### [EXERCISE OBJECTIVE]
The output should consist solely of the lines running from the one that contains "# 跳跃列表(Skip List)" through the end of the records below, copied exactly.

### [INPUT]
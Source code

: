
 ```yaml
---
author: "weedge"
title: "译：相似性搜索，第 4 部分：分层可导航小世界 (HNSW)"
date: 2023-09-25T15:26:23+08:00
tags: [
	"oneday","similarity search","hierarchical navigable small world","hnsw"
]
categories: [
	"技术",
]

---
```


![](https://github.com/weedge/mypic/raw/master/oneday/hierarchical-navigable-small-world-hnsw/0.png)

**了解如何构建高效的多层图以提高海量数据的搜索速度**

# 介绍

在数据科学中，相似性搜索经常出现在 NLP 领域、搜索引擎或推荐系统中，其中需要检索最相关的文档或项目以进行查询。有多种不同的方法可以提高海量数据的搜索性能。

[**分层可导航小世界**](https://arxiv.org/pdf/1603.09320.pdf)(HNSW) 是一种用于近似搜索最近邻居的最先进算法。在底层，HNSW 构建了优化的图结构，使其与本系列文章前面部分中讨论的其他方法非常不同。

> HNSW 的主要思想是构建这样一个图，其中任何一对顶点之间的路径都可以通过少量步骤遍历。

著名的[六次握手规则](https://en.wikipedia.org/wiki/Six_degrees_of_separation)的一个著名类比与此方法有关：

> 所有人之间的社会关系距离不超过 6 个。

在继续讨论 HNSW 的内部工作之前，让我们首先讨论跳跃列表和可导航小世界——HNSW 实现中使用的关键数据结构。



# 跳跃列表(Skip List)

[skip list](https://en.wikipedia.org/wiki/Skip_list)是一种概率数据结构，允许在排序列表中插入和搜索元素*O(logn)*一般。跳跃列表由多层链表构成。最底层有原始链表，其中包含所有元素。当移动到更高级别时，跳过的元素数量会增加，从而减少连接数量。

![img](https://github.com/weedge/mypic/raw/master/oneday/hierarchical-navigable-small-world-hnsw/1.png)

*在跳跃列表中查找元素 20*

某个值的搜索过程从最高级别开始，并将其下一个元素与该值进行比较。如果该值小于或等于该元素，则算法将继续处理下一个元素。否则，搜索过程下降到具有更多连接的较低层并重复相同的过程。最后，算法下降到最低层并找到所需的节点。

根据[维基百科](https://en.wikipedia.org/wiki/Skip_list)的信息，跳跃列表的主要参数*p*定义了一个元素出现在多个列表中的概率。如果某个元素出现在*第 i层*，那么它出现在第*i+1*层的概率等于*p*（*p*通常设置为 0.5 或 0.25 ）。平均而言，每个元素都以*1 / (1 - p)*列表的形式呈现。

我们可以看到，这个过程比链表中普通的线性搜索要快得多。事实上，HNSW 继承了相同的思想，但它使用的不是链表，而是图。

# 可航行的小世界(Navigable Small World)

### [RESPONSE TO THE EXERCISE]
# 跳跃列表(Skip List)

[skip list](https://en.wikipedia.org/wiki/Skip_list)是一种概率数据结构，允许在排序列表中插入和搜索元素*O(logn)*一般。跳跃列表由多层链表构成。最底层有原始链表，其中包含所有元素。当移动到更高级别时，跳过的元素数量会增加，从而减少连接数量。

![img](https://github.com/weedge/mypic/raw/master/oneday/hierarchical-navigable-small-world-hnsw/1.png)

*在跳跃列表中查找元素 20*

某个值的搜索过程从最高级别开始，并将其下一个元素与该值进行比较。如果该值小于或等于该元素，则算法将继续处理下一个元素。否则，搜索过程下降到具有更多连接的较低层并重复相同的过程。最后，算法下降到最低层并找到所需的节点。

根据[维基百科](https://en.wikipedia.org/wiki/Skip_list)的信息，跳跃列表的主要参数*p*定义了一个元素出现在多个列表中的概率。如果某个元素出现在*第 i层*，那么它出现在第*i+1*层的概率等于*p*（*p*通常设置为 0.5 或 0.25 ）。平均而言，每个元素都以*1 / (1 - p)*列表的形式呈现。

我们可以看到，这个过程比链表中普通的线性搜索要快得多。事实上，HNSW 继承了相同的思想，但它使用的不是链表，而是图。

# 可航行的小世界(Navigable Small World)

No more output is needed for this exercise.